No sistema antigo, valor é igual a
controle. No novo sistema, valor é igual
à contribuição.
No antigo sistema,
riqueza é igual a retenção. No novo,
riqueza é igual à circulação. No antigo,
poder é igual a escez, a escassez. No
novo, poder é igual a abundância. E eu
vos digo, a mudança é inevitável. Ela
não depende de crença, ela depende de
maturação.
E assim, amados, eu concluo essa
transmissão.
Muitas transformações já estão em
movimento, ainda que nem sempre visíveis
aos olhos físicos. E eu lhes digo que
nada, absolutamente nada, está fora de
ordem.

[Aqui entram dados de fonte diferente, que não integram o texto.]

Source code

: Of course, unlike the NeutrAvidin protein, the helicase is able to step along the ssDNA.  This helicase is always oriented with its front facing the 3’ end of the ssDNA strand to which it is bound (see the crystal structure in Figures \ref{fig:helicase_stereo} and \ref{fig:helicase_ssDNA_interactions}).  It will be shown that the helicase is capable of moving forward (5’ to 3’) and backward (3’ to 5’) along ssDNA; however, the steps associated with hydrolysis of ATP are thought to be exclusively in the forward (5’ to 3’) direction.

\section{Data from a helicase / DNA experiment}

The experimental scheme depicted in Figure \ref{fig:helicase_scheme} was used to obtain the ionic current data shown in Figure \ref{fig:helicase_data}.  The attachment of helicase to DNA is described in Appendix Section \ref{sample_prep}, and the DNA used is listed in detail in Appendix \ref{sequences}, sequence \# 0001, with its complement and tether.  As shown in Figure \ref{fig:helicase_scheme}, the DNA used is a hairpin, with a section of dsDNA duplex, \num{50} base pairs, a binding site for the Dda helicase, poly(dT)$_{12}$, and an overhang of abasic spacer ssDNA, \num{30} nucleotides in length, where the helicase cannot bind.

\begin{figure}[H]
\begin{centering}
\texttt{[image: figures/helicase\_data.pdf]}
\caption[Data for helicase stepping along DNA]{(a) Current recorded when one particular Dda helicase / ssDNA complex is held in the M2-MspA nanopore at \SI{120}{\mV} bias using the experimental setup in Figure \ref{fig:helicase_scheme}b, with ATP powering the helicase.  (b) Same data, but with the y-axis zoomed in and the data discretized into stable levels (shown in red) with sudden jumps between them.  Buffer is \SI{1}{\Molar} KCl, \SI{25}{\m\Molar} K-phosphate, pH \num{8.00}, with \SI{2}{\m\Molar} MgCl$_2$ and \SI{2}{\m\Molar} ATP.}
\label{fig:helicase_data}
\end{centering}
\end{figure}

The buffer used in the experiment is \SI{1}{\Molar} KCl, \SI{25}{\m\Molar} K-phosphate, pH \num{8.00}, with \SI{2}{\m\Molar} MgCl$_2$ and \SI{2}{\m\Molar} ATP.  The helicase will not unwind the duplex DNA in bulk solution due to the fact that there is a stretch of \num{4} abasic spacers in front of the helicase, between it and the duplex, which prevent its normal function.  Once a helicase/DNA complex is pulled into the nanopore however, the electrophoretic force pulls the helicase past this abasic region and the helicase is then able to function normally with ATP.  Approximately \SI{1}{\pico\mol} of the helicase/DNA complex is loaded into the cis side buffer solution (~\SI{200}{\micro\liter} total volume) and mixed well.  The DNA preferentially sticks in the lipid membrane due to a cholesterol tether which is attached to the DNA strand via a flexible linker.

Tudo segue o grande plano
universal de restauração e de retorno à
liberdade. Lembrem-se de que vocês não
caminham sozinhos. a Confederação
Galática, os Conselhos Estelares, a
Federação Galáctica, as linhagens de luz
e todos os que servem ao sagrado
observam, sustentam e assistem esse
processo com profundo respeito pela
soberania humana. O que se aproxima não
é um colapso, mas um realinhamento.
Não é privação, mas abundância.
Não é controle, mas escolha. Vocês estão
entrando na primeira era em que a
dignidade será padrão e não exceção.
Eu os convido a manterem a clareza, o
discernimento e a confiança naquilo que
o seu coração já sabe. A grande mudança
não virá apenas de decretos, sistemas ou
tecnologias,
mas da consciência desperta que cada um
de vocês carrega. Vocês são os
portadores da próxima etapa da
humanidade.
Eu sou asta. Me encaminho agora para
concluir essa comunicação, mas não me
retiro da sua linha temporal.
Permanecemos ao alcance do seu chamado
interior e a partir das esferas
superiores, continuamos vigilantes,
atentos e comprometidos com a vitória da
luz na Terra. Sigam em paz com honra.